— THE PROBLEM —
Your answer should consist of every line from the records that holds the string "scores".
====== PROVIDED MATERIAL ======
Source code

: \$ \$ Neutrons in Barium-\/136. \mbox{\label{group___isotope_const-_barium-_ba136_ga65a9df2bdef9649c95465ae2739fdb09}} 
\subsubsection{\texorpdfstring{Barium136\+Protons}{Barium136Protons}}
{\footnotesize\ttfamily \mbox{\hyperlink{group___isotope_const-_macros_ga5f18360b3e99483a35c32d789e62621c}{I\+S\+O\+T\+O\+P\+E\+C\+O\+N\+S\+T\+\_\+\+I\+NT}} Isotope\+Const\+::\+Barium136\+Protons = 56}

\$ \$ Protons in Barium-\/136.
======
====== PROVIDED MATERIAL ======
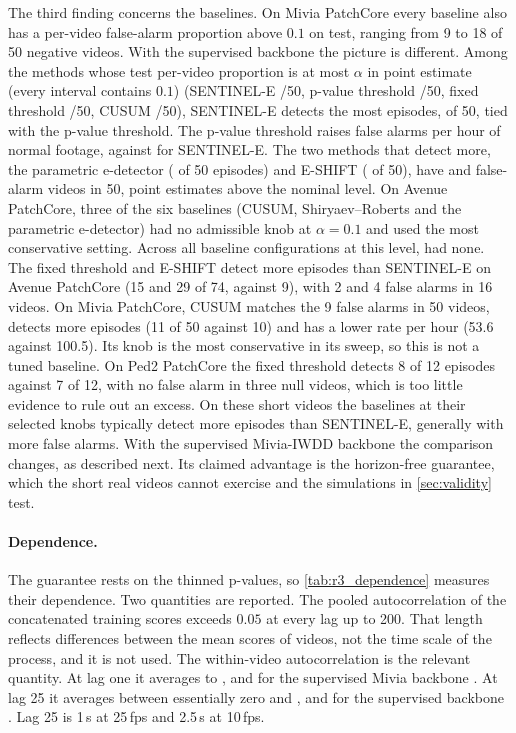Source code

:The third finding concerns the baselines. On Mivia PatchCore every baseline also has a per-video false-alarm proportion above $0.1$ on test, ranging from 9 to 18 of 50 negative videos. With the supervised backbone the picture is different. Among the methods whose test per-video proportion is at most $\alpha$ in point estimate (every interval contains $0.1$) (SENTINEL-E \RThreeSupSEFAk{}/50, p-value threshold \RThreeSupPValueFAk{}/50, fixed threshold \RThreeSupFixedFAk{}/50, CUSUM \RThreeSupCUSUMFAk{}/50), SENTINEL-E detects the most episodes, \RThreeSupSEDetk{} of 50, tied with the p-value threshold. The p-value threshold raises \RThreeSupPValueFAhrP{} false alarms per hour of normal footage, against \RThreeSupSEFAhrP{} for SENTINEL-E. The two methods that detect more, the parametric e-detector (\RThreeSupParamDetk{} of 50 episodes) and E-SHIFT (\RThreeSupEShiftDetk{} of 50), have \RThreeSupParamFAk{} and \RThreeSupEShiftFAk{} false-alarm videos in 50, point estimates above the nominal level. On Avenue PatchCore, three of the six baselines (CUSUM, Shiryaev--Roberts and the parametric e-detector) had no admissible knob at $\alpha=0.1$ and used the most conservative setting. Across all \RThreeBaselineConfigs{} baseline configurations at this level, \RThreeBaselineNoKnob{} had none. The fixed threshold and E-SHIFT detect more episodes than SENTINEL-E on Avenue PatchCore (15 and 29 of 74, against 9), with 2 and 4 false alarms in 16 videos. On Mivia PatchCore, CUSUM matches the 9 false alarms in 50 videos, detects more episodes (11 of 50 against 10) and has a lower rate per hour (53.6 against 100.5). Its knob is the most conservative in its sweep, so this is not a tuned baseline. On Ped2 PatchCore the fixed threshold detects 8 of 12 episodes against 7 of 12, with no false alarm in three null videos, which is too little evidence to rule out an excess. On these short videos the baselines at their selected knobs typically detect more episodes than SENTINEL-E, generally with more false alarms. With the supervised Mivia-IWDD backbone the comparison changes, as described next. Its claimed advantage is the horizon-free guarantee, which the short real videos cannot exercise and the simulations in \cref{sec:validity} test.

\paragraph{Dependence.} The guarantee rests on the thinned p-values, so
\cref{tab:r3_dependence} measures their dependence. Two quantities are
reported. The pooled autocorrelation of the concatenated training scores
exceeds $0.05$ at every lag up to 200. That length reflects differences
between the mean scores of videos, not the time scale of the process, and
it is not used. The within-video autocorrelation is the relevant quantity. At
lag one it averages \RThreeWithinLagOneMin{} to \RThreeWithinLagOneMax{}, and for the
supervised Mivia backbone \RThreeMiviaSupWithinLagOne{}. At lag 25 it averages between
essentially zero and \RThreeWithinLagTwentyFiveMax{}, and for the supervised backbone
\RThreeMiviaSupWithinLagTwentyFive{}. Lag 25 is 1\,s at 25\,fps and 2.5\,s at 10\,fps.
======
— RESULT BELOW —
reported. The pooled autocorrelation of the concatenated training scores
between the mean scores of videos, not the time scale of the process, and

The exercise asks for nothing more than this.